Task to carry out
Every line from the one with "Lê os resultados" to the one with "e plota o resultado", including those two, is to be copied exactly; all other lines of the entries below are left out.

--

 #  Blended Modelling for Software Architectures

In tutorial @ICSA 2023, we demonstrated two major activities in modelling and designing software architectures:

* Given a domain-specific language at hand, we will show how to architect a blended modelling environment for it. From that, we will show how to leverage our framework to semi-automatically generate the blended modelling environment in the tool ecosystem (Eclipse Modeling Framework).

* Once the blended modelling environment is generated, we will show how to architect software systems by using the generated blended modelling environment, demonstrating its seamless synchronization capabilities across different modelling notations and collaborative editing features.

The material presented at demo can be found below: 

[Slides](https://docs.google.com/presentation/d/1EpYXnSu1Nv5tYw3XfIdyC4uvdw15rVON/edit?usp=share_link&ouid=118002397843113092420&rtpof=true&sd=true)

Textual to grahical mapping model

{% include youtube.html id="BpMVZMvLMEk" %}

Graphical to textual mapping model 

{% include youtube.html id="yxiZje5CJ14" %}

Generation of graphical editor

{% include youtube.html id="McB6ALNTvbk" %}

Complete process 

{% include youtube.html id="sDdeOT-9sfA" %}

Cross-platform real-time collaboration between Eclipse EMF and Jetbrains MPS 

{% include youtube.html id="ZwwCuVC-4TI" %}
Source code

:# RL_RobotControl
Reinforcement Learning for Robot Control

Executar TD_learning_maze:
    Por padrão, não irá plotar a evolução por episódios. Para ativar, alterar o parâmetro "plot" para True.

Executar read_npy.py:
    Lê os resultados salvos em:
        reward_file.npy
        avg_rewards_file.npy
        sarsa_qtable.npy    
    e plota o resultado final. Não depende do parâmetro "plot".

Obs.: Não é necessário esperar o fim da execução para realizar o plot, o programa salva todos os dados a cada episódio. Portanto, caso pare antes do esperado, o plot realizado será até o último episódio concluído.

--

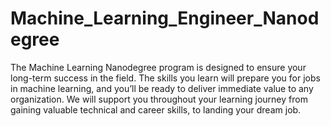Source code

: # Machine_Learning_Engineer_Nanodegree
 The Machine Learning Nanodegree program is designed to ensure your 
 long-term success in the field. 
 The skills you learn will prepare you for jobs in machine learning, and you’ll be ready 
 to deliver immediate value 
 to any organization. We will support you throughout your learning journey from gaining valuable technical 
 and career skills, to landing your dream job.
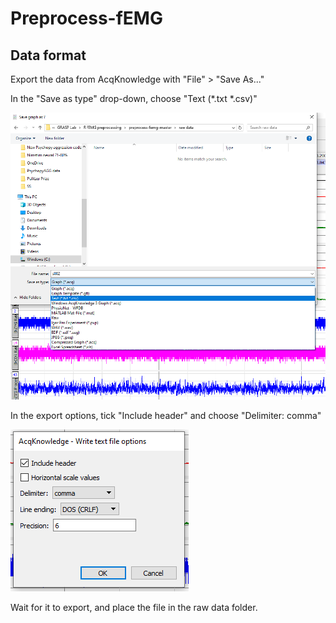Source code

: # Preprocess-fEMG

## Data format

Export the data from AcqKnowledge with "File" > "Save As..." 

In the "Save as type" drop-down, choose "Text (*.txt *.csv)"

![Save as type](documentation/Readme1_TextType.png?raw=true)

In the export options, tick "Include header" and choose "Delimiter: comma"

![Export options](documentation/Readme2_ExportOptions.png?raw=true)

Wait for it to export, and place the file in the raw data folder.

--

Written reply
    Lê os resultados salvos em:
        reward_file.npy
        avg_rewards_file.npy
        sarsa_qtable.npy    
    e plota o resultado final. Não depende do parâmetro "plot".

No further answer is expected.